有人知道如何实现吗?我在搜索引擎上没有找到这样的算法,也没有找到用于两个浮点数(而不是整数)的最小公倍数或最小公约数的算法。
Java实现代码:
这是最终的实现代码:
public class RatioTest
{
public static String getRatio(double d1, double d2)//1.5, 3.25
{
while(Math.max(d1,d2) < Long.MAX_VALUE && d1 != (long)d1 && d2 != (long)d2)
{
d1 *= 10;//15 -> 150
d2 *= 10;//32.5 -> 325
}
//d1 == 150.0
//d2 == 325.0
try
{
double gcd = getGCD(d1,d2);//gcd == 25
return ((long)(d1 / gcd)) + ":" + ((long)(d2 / gcd));//"6:13"
}
catch (StackOverflowError er)//in case getGDC (a recursively looping method) repeats too many times
{
throw new ArithmeticException("Irrational ratio: " + d1 + " to " + d2);
}
}
public static double getGCD(double i1, double i2)//(150,325) -> (150,175) -> (150,25) -> (125,25) -> (100,25) -> (75,25) -> (50,25) -> (25,25)
{
if (i1 == i2)
return i1;//25
if (i1 > i2)
return getGCD(i1 - i2, i2);//(125,25) -> (100,25) -> (75,25) -> (50,25) -> (25,25)
return getGCD(i1, i2 - i1);//(150,175) -> (150,25)
}
}
->表示循环或方法调用中的下一个阶段
Mystical的Java实现:
尽管我最终没有使用它,但它值得被认可,因此我将其翻译成了Java,以便我能够理解:
import java.util.Stack;
public class RatioTest
{
class Fraction{
long num;
long den;
double val;
};
Fraction build_fraction(Stack<long> cf){
long term = cf.size();
long num = cf[term - 1];
long den = 1;
while (term-- > 0){
long tmp = cf[term];
long new_num = tmp * num + den;
long new_den = num;
num = new_num;
den = new_den;
}
Fraction f;
f.num = num;
f.den = den;
f.val = (double)num / (double)den;
return f;
}
void get_fraction(double x){
System.out.println("x = " + x);
// Generate Continued Fraction
System.out.print("Continued Fraction: ");
double t = Math.abs(x);
double old_error = x;
Stack<long> cf;
Fraction f;
do{
// Get next term.
long tmp = (long)t;
cf.push(tmp);
// Build the current convergent
f = build_fraction(cf);
// Check error
double new_error = Math.abs(f.val - x);
if (tmp != 0 && new_error >= old_error){
// New error is bigger than old error.
// This means that the precision limit has been reached.
// Pop this (useless) term and break out.
cf.pop();
f = build_fraction(cf);
break;
}
old_error = new_error;
System.out.print(tmp + ", ");
// Error is zero.
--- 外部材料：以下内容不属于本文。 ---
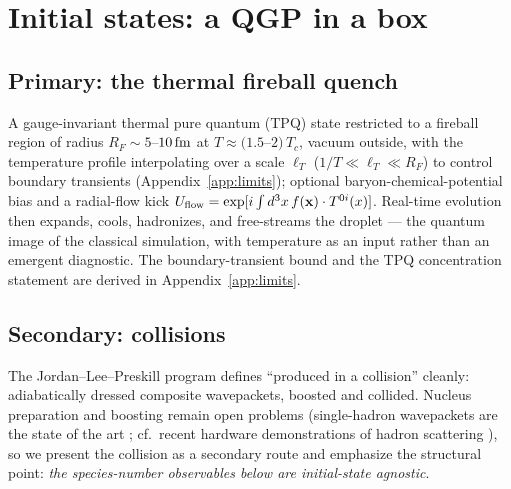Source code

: \section{Initial states: a QGP in a box}
\label{sec:initial-states}

\subsection{Primary: the thermal fireball quench}

A gauge-invariant thermal pure quantum (TPQ) state \cite{Sugiura:2012xw,
Davoudi:2022uzo} restricted to a fireball region of radius
$R_F\sim 5$--$10\fm$ at $T\approx(1.5$--$2)\,T_c$, vacuum outside, with the
temperature profile interpolating over a scale $\ell_T$
($1/T \ll \ell_T \ll R_F$) to control boundary transients
(Appendix~\ref{app:limits}); optional baryon-chemical-potential bias and a
radial-flow kick $U_{\rm flow}=\exp[i\int d^3x\, f(\mathbf x)\cdot
T^{0i}(x)]$.  Real-time evolution then expands, cools, hadronizes, and
free-streams the droplet --- the quantum image of the classical simulation,
with temperature as an input rather than an emergent diagnostic.
The boundary-transient bound and the TPQ concentration statement are
derived in Appendix~\ref{app:limits}.

\subsection{Secondary: collisions}

The Jordan--Lee--Preskill program \cite{JordanLeePreskill:2012,
Jordan:2011ci} defines ``produced in a collision'' cleanly: adiabatically
dressed composite wavepackets, boosted and collided.  Nucleus preparation
and boosting remain open problems (single-hadron wavepackets are the state
of the art \cite{Davoudi:2024wyv,Farrell:2024fit}; cf.\ recent hardware
demonstrations of hadron scattering \cite{Schuhmacher:2025ehh,
Davoudi:2025qhs}), so we present the collision as a secondary route and
emphasize the structural point: \emph{the species-number observables below
are initial-state agnostic}.

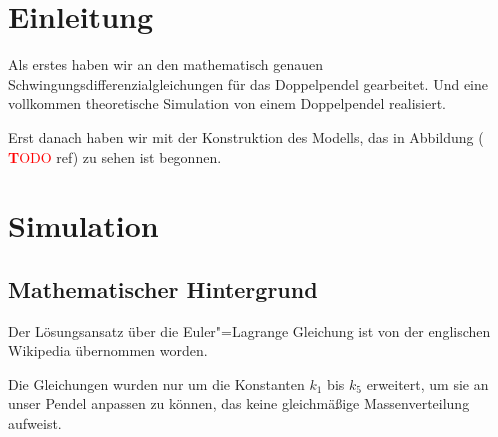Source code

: \documentclass[a4paper, 10pt]{article}
\title{\mytitle}
\author{\myauthor}
\newcommand{\TODO}{\textcolor{red}{ \textbf TODO }}
\begin{document}
\maketitle
\begin{abstract}
In unserem Projekt beschäftigen wir uns mit dem Verhalten von chaotischen Doppelpendeln. Wir wollen aus der aktuellen Bewegung eines Doppelpendels den weiteren Bewegungsablauf in einem kurzen Zeitintervall extrapolieren und dann versuchen, diese Bewegung zu beeinflussen.

Hierzu wollen wir zunächst ein Doppelpendel konstruieren, bei dem Daten über den aktuellen Bewegungszustand erfasst werden können. Diese Daten sollen in Echtzeit von einem Computer ausgewertet werden, um laufend eine Prognose an die Messwerte anzupassen. Anhand dieser Prognose soll dann entschieden werden, ob das Pendel eine unerwünschte Bewegung durchführen wird, und wenn nötig, soll mithilfe mehrerer Spulen eine korrigierende magnetische Kraft erzeugt werden. Es könnte zum Beispiel erwünscht sein, einen Überschlag zu vermeiden.
\end{abstract}

\newpage
\pagestyle{fancy}
\tableofcontents

\newpage

\section{Einleitung}
Als erstes haben wir an den mathematisch genauen Schwingungsdifferenzialgleichungen für das Doppelpendel gearbeitet.
Und eine vollkommen theoretische Simulation von einem Doppelpendel realisiert.

Erst danach haben wir mit der Konstruktion des Modells, das in Abbildung (\TODO ref) zu sehen ist begonnen.

\section{Simulation}

\subsection{Mathematischer Hintergrund}

Der Lösungsansatz über die Euler"=Lagrange Gleichung ist von der englischen Wikipedia übernommen worden.
\citep{wikidoublependulum}

Die Gleichungen wurden nur um die Konstanten $k_1$ bis $k_5$ erweitert, um sie an unser Pendel anpassen zu können, das keine gleichmäßige Massenverteilung aufweist.
\end{document}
Break out.
if (new_error == 0)
break;
t -= tmp;
t = 1/t;
}while (cf.size() < 39); // At most 39 terms are needed for double-precision.
System.out.println();System.out.println();
// Print Results
System.out.println("The fraction is: " + f.num + " / " + f.den);
System.out.println("Target x = " + x);
System.out.println("Fraction = " + f.val);
System.out.println("Relative error is: " + (Math.abs(f.val - x) / x));System.out.println();
System.out.println();
}
public static void main(String[] args){
get_fraction(15.38 / 12.3);
get_fraction(0.3333333333333333333); // 1 / 3
get_fraction(0.4184397163120567376); // 59 / 141
get_fraction(0.8323518818409020299); // 1513686 / 1818565
get_fraction(3.1415926535897932385); // pi
}
}
还有一件事:
上述实现方法在理论上是可行的,但由于浮点数舍入误差,会导致很多意外的异常、错误和输出。下面是一个实用、健壮但有点“脏”的比率查找算法的实现方式(为方便起见,已进行了Javadoc注释):
public class RatioTest
{
/** Represents the radix point */
public static final char RAD_POI = '.';
/**
* Finds the ratio of the two inputs and returns that as a <tt>String</tt>
* <h4>Examples:</h4>
* <ul>
* <li><tt>getRatio(0.5, 12)</tt><ul>
* <li>returns "<tt>24:1</tt>"</li></ul></li>
* <li><tt>getRatio(3, 82.0625)</tt><ul>
* <li>returns "<tt>1313:48</tt>"</li></ul></li>
* </ul>
* @param d1 the first number of the ratio
* @param d2 the second number of the ratio
* @return the resulting ratio, in the format "<tt>X:Y</tt>"
*/
public static strictfp String getRatio(double d1, double d2)
{
while(Math.max(d1,d2) < Long.MAX_VALUE && (!Numbers.isCloseTo(d1,(long)d1) || !Numbers.isCloseTo(d2,(long)d2)))
{
d1 *= 10;
d2 *= 10;
}
long l1=(long)d1,l2=(long)d2;
try
{
l1 = (long)teaseUp(d1); l2 = (long)teaseUp(d2);
double gcd = getGCDRec(l1,l2);
return ((long)(d1 / gcd)) + ":" + ((long)(d2 / gcd));
}
catch(StackOverflowError er)
{
try
{
double gcd = getGCDItr(l1,l2);
return ((long)(d1 / gcd)) + ":" + ((long)(d2 / gcd));
}
catch (Throwable t)
{
return "Irrational ratio: " + l1 + " to " + l2;
}
}
}
/**
* <b>Recursively</b> finds the Greatest Common Denominator (GCD)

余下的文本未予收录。